The HEFA or HVO technology is one of the few pathways able to produce Sustainable Aviation Fuels. Multiple technology providers have developed their own hydro processing technology, all with their own characteristics, but although the installed capacity for HVO/HEFA (Hydrotreated Vegetal Oil / Hydroprocessed Esters and Fatty Acids) facilities exceeds 5 million tonnes of production per year, only approximately 10,000 tonnes of HEFA-based jet fuel is produced each year.

A report produced by BIO4A’s consortium assesses the business case for a medium sized refinery producing HEFA-based SAF, in a regulatory environment based on current Dutch policies, evaluating its financial feasibility by calculating standard financial metrics, and highlighting the turning points that could make the case work.

The report finds that an industrial-scale facility producing SAF through HEFA technology would be financially viable given the current value of incentives, but newly designed dedicated policies are needed to ensure the uptake of this technology.

The report carries out a techno-economic assessment (TEA) of a fictitious HEFA-based SAF refinery located in Europe and working with a scale of 500,000 metric tons of waste feedstock as input over a time span of 25 years. Each ton of fuel produced has an assumed policy value of 554 EUR based on the average value of ‘Renewable Fuel Units’ (‘HBEs’) from the Dutch incentive system between 2015 and 2019. The capital expenditure (CAPEX) for the realization of the refinery is set to EUR 480 million, based on similar existing facilities and calculated through means provided by scientific literature.

The economic viability of an HEFA case is driven by four main elements:

– The cost of feedstock

– The value of policy incentives

– Hydrogen cost

– Capital Expenditure

The TEA’s results show that the business case heavily relies on the policy incentives assumed to be in place, which generate value in the form of HBEs, whose price is magnified by the 1.2 multiplier for renewable energy in the aviation sector and the double counting rule for waste-based biofuels included in the EU Renewable Energy Directive II (RED II). Since HBEs are tradeable assets that can be sold to other parties obligated to meet the sustainability targets of RED II, they would represent a source of income for a HEFA-based SAF refinery, thus their selling price is an important factor in this scenario.
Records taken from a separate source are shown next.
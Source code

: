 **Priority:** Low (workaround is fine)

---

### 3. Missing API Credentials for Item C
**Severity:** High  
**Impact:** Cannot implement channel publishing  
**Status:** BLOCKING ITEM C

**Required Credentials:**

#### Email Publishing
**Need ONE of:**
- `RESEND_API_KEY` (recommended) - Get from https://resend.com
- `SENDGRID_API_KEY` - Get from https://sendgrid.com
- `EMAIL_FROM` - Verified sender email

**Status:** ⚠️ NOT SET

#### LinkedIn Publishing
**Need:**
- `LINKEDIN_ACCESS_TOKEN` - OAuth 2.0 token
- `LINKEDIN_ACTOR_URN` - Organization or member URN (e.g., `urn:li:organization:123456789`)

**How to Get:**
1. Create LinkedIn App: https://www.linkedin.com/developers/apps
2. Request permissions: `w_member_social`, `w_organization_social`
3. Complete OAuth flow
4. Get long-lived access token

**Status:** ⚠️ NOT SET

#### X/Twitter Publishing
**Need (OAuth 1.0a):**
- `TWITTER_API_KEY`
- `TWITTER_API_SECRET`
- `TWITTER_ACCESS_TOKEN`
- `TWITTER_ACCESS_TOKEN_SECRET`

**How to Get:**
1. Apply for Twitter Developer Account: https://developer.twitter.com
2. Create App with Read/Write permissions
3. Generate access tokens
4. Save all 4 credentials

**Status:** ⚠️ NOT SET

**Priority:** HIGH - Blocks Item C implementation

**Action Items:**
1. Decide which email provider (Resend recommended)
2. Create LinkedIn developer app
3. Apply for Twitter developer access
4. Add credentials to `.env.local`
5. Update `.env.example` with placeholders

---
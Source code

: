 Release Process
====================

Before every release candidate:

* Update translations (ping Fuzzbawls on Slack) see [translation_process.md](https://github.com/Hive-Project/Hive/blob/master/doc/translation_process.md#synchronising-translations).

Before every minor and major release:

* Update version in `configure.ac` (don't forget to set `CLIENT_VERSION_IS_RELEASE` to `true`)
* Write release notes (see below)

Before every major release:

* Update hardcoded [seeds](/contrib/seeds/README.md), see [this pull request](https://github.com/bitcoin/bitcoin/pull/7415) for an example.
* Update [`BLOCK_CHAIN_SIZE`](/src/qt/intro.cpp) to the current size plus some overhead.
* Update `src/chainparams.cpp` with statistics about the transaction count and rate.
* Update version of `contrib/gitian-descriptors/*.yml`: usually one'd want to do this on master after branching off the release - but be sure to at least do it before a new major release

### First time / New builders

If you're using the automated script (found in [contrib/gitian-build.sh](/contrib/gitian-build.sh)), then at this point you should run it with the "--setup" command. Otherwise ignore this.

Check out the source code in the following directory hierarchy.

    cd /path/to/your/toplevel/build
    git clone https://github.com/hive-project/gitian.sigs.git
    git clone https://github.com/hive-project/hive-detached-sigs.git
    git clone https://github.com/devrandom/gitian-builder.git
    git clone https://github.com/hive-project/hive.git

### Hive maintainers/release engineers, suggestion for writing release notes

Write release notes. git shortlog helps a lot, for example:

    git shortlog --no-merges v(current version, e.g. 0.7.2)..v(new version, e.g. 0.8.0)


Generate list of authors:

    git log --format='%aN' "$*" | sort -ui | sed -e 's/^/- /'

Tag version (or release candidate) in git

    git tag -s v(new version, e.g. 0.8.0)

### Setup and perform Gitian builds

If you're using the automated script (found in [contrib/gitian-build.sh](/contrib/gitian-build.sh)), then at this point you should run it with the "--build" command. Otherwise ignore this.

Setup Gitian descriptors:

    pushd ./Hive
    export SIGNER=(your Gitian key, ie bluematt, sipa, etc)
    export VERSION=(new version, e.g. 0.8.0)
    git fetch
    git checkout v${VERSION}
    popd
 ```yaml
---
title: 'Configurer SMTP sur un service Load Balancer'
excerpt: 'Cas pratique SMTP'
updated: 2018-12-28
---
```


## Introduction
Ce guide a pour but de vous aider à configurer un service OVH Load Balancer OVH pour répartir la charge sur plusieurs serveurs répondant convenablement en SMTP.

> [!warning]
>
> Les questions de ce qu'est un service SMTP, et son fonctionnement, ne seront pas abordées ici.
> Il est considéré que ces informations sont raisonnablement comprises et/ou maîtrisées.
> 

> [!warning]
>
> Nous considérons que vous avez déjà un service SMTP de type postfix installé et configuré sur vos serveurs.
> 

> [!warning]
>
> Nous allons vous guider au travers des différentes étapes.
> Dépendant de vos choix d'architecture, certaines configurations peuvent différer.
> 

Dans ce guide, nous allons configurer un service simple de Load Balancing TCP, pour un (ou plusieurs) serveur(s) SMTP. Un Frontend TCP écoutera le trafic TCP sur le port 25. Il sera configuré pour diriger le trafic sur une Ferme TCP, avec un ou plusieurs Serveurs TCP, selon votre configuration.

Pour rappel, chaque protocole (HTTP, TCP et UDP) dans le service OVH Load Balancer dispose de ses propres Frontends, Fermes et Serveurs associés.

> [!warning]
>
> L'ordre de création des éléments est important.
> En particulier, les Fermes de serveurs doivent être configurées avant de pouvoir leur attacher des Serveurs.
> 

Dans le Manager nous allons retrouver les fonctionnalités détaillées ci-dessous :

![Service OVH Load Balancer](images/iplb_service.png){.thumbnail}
The business case shows a high sensitivity to fluctuations in policy values when compared to fluctuations in other market forces such as input prices (feedstock and hydrogen) and CAPEX.

BIO4A’s report highlights the challenge that volatile market forces pose to the production of HEFA-based SAF and stresses the pivotal importance of policy value for the financial viability of the industry, finally calling for the implementation of specific policy to stimulate the industrial growth and uptake of HEFA-based SAF.